◆ How to complete this task ◆
Print all entries below exactly as they appear.

======== Input records

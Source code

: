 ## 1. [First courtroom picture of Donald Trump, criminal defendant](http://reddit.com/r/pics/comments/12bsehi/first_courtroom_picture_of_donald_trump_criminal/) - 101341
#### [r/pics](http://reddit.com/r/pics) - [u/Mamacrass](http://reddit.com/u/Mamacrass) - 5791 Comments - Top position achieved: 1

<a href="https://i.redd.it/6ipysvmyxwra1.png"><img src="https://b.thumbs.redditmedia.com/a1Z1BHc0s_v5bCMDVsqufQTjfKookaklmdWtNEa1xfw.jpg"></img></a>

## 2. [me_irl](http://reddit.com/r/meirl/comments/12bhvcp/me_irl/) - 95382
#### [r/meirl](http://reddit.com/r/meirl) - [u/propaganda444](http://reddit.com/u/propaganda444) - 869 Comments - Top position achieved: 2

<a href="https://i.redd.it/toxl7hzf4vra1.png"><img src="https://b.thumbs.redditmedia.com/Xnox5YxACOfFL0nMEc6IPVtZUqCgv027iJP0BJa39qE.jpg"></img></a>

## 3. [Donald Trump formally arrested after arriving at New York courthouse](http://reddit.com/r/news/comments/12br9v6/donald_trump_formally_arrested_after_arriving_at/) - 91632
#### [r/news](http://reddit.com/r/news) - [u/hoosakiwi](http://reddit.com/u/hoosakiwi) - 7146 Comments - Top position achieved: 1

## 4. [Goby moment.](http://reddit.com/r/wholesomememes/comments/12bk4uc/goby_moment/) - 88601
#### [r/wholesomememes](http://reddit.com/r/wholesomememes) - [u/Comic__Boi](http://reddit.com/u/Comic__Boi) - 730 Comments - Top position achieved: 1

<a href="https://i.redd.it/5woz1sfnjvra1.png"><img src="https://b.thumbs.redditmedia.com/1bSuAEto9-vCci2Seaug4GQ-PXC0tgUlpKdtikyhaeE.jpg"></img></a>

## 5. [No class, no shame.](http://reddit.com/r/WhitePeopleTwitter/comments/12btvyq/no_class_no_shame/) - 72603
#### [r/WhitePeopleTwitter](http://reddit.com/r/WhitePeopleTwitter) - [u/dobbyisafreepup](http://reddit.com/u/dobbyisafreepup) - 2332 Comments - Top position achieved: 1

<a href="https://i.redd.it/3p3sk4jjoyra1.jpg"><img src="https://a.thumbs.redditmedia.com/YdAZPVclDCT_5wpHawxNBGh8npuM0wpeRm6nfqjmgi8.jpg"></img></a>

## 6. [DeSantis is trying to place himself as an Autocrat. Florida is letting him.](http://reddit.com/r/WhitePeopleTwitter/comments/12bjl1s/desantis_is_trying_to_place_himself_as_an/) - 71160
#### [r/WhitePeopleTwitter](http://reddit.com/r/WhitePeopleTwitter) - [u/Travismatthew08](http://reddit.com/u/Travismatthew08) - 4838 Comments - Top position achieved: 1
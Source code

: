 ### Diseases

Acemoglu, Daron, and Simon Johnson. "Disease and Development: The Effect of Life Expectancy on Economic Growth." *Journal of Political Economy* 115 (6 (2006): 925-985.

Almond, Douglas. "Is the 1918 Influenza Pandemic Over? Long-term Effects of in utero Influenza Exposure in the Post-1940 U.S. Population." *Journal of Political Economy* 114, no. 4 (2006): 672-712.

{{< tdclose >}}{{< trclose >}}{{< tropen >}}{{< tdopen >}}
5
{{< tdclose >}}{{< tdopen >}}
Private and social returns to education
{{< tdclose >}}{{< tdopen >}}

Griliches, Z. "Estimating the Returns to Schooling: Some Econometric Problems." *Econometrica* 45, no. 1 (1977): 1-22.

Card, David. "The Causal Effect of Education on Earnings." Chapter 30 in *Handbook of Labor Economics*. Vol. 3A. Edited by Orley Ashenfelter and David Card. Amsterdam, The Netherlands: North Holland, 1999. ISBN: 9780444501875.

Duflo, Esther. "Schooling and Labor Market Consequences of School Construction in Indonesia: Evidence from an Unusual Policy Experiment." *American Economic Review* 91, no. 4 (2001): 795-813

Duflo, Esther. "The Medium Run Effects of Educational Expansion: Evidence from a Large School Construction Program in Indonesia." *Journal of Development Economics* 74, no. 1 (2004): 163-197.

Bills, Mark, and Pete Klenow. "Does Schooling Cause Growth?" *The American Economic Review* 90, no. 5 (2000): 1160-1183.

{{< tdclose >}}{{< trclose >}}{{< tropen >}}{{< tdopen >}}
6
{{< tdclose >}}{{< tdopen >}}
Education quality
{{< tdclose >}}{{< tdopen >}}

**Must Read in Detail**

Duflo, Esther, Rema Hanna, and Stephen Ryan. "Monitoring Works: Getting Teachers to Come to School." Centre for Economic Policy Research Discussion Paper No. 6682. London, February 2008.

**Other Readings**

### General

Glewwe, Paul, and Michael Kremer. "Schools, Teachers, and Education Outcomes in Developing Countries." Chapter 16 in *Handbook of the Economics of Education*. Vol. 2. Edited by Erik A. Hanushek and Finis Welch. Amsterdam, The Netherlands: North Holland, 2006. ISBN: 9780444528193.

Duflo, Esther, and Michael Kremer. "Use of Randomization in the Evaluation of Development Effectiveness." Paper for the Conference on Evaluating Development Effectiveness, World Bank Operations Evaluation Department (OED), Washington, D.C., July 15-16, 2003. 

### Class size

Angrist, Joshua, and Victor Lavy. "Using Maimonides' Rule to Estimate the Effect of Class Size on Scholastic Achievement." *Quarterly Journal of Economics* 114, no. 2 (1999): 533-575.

================

◆ Response area ◆
Source code

: ## 1. [First courtroom picture of Donald Trump, criminal defendant](http://reddit.com/r/pics/comments/12bsehi/first_courtroom_picture_of_donald_trump_criminal/) - 101341
#### [r/pics](http://reddit.com/r/pics) - [u/Mamacrass](http://reddit.com/u/Mamacrass) - 5791 Comments - Top position achieved: 1

<a href="https://i.redd.it/6ipysvmyxwra1.png"><img src="https://b.thumbs.redditmedia.com/a1Z1BHc0s_v5bCMDVsqufQTjfKookaklmdWtNEa1xfw.jpg"></img></a>

## 2. [me_irl](http://reddit.com/r/meirl/comments/12bhvcp/me_irl/) - 95382
#### [r/meirl](http://reddit.com/r/meirl) - [u/propaganda444](http://reddit.com/u/propaganda444) - 869 Comments - Top position achieved: 2

<a href="https://i.redd.it/toxl7hzf4vra1.png"><img src="https://b.thumbs.redditmedia.com/Xnox5YxACOfFL0nMEc6IPVtZUqCgv027iJP0BJa39qE.jpg"></img></a>

## 3. [Donald Trump formally arrested after arriving at New York courthouse](http://reddit.com/r/news/comments/12br9v6/donald_trump_formally_arrested_after_arriving_at/) - 91632
#### [r/news](http://reddit.com/r/news) - [u/hoosakiwi](http://reddit.com/u/hoosakiwi) - 7146 Comments - Top position achieved: 1

## 4. [Goby moment.](http://reddit.com/r/wholesomememes/comments/12bk4uc/goby_moment/) - 88601
#### [r/wholesomememes](http://reddit.com/r/wholesomememes) - [u/Comic__Boi](http://reddit.com/u/Comic__Boi) - 730 Comments - Top position achieved: 1

<a href="https://i.redd.it/5woz1sfnjvra1.png"><img src="https://b.thumbs.redditmedia.com/1bSuAEto9-vCci2Seaug4GQ-PXC0tgUlpKdtikyhaeE.jpg"></img></a>

## 5. [No class, no shame.](http://reddit.com/r/WhitePeopleTwitter/comments/12btvyq/no_class_no_shame/) - 72603
#### [r/WhitePeopleTwitter](http://reddit.com/r/WhitePeopleTwitter) - [u/dobbyisafreepup](http://reddit.com/u/dobbyisafreepup) - 2332 Comments - Top position achieved: 1

<a href="https://i.redd.it/3p3sk4jjoyra1.jpg"><img src="https://a.thumbs.redditmedia.com/YdAZPVclDCT_5wpHawxNBGh8npuM0wpeRm6nfqjmgi8.jpg"></img></a>

## 6. [DeSantis is trying to place himself as an Autocrat. Florida is letting him.](http://reddit.com/r/WhitePeopleTwitter/comments/12bjl1s/desantis_is_trying_to_place_himself_as_an/) - 71160
#### [r/WhitePeopleTwitter](http://reddit.com/r/WhitePeopleTwitter) - [u/Travismatthew08](http://reddit.com/u/Travismatthew08) - 4838 Comments - Top position achieved: 1
Source code

: ### Diseases

Acemoglu, Daron, and Simon Johnson. "Disease and Development: The Effect of Life Expectancy on Economic Growth." *Journal of Political Economy* 115 (6 (2006): 925-985.

Almond, Douglas. "Is the 1918 Influenza Pandemic Over? Long-term Effects of in utero Influenza Exposure in the Post-1940 U.S. Population." *Journal of Political Economy* 114, no. 4 (2006): 672-712.

{{< tdclose >}}{{< trclose >}}{{< tropen >}}{{< tdopen >}}
5
{{< tdclose >}}{{< tdopen >}}
Private and social returns to education
{{< tdclose >}}{{< tdopen >}}

Griliches, Z. "Estimating the Returns to Schooling: Some Econometric Problems." *Econometrica* 45, no. 1 (1977): 1-22.

Card, David. "The Causal Effect of Education on Earnings." Chapter 30 in *Handbook of Labor Economics*. Vol. 3A. Edited by Orley Ashenfelter and David Card. Amsterdam, The Netherlands: North Holland, 1999. ISBN: 9780444501875.

Duflo, Esther. "Schooling and Labor Market Consequences of School Construction in Indonesia: Evidence from an Unusual Policy Experiment." *American Economic Review* 91, no. 4 (2001): 795-813

Duflo, Esther. "The Medium Run Effects of Educational Expansion: Evidence from a Large School Construction Program in Indonesia." *Journal of Development Economics* 74, no. 1 (2004): 163-197.

Bills, Mark, and Pete Klenow. "Does Schooling Cause Growth?" *The American Economic Review* 90, no. 5 (2000): 1160-1183.

{{< tdclose >}}{{< trclose >}}{{< tropen >}}{{< tdopen >}}
6
{{< tdclose >}}{{< tdopen >}}
Education quality
{{< tdclose >}}{{< tdopen >}}

**Must Read in Detail**

Duflo, Esther, Rema Hanna, and Stephen Ryan. "Monitoring Works: Getting Teachers to Come to School." Centre for Economic Policy Research Discussion Paper No. 6682. London, February 2008.

**Other Readings**

### General

Glewwe, Paul, and Michael Kremer. "Schools, Teachers, and Education Outcomes in Developing Countries." Chapter 16 in *Handbook of the Economics of Education*. Vol. 2. Edited by Erik A. Hanushek and Finis Welch. Amsterdam, The Netherlands: North Holland, 2006. ISBN: 9780444528193.

Duflo, Esther, and Michael Kremer. "Use of Randomization in the Evaluation of Development Effectiveness." Paper for the Conference on Evaluating Development Effectiveness, World Bank Operations Evaluation Department (OED), Washington, D.C., July 15-16, 2003. 

### Class size

Angrist, Joshua, and Victor Lavy. "Using Maimonides' Rule to Estimate the Effect of Class Size on Scholastic Achievement." *Quarterly Journal of Economics* 114, no. 2 (1999): 533-575.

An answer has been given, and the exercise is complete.